This server will be upgraded at 3pm Sydney time on December 3rd (December 2nd, 8pm PST) and will be down for up to 30 minutes.

UWC Hierarchy Builder Framework

Place to discuss the hierarchy builder framework

Table of Contents

Overview

The Universal Wiki Converter (UWC), as of version 42, the Page Hierarchy framework will work as described here.

Pages in wikis often have an explicit hierarchy. Pages can be subpages (or children pages) of other pages. Some wikis allows pages to have the same pagename if they are part of a different hierarchy (have different parent pages). While Confluence maintains a hierarchy of parent and children pages, it does not allow pages in the same space to have the same name, regardless of hierarchy. ( See Namespaces for Pagenames for more info on that feature. ) Since different wikis handle hierarchical info in (often subtly) different ways, handling a conversion of that data is philosophically complex. For a long time, the UWC did not provide a way to convert that information at all.
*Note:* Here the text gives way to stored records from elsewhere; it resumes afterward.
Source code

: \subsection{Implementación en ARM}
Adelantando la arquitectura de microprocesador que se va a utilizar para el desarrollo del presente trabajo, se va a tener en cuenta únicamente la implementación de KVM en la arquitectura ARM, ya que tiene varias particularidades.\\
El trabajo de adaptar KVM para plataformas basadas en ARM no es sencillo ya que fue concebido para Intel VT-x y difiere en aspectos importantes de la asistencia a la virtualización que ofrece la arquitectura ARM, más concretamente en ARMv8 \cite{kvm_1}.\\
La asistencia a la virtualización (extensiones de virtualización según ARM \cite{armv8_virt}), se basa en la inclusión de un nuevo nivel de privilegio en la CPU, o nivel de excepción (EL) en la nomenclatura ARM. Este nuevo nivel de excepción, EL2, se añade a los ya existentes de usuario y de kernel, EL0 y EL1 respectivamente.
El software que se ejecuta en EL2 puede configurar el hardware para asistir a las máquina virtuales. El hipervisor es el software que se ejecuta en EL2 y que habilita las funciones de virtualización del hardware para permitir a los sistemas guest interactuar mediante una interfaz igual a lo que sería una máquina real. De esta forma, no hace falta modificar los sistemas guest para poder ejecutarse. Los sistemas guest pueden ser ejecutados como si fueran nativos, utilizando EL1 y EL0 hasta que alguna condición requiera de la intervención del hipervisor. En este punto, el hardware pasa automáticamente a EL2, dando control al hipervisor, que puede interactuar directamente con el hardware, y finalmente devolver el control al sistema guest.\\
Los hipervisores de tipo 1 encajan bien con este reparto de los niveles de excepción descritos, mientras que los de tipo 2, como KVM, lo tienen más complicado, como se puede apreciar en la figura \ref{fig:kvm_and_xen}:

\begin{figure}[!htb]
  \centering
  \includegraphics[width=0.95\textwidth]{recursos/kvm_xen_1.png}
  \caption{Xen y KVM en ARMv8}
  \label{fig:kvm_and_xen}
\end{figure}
In Jan '07, Rolf Staflin kindly submitted code for a framework to handle these sorts of situations, and thus the Hierarchy Builder Framework made its way into the UWC.

Usage

There are currently three possible ways to handle hierarchy data conversion:

  • Use the HierarchyBuilder framework to automatically maintain parent and child relationships between pages.
  • Don't automatically maintain page relationships, but maintain the hierarchy within the page's name
  • Default - Don't maintain the data. Just preserve the pagename.
switch.hierarchy-builder value Default? Notes
UseBuilder This will turn on the Hierarchy Builder, that will automatically set parent-child relationships between pages
UsePagenames This will make the pagenames of each of the imported pages use the filepath of the page to maintain parent-child data
Default This will ignore parent-child relationships.

Lets talk about those in more detail:

Use the HierarchyBuilder

Add two properties to the converter properties file (conf/converter.mywiki.prioperties). The two additional properties should look like this:

MyWiki.0001.switch.hierarchy-builder=UseBuilder
MyWiki.0002.classname.hierarchy-builder=com.atlassian.uwc.hierarchies.FilepathHierarchy

The critical bits in the first line are that the key end with switch.hierarchy-builder, and that the value be UseBuilder.
The critical bits in the second line are that the key end with hierarchy-builder, not have the word switch in it, and that the value be a class that implements the Interface: com.atlassian.uwc.hierarchies.HierarchyBuilder

List of Hierarchies

List of existing hierarchies currently provided and supported by the UWC:
Example

For an example, check out: UWC Hierarchy Framework - UseBuilder Example

Use the Pagenames to maintain a hierarchy

Add one property to the converter properties file (conf/converter.mywiki.properties). It should look like this:

MyWiki.0001.switch.hierarchy-builder=UsePagenames

The critical bits are that the key end with switch.hierarchy-builder, and that the value be UsePagenames

This will use the filepath of the page being converted to create a pagename that reflects it's hierarchy.

Example

For an example, check out: UWC Hierarchy Framework - UsePagenames Example

Use the default, and ignore hierarchy data

Don't do anything. It's the default, it will happen on it's own.
Unless your converter is Dokuwiki, in which case you should comment out the line that looks like

DokuWiki.0001.switch.hierarchy-builder=UsePagenames

Which wiki converters use this framework?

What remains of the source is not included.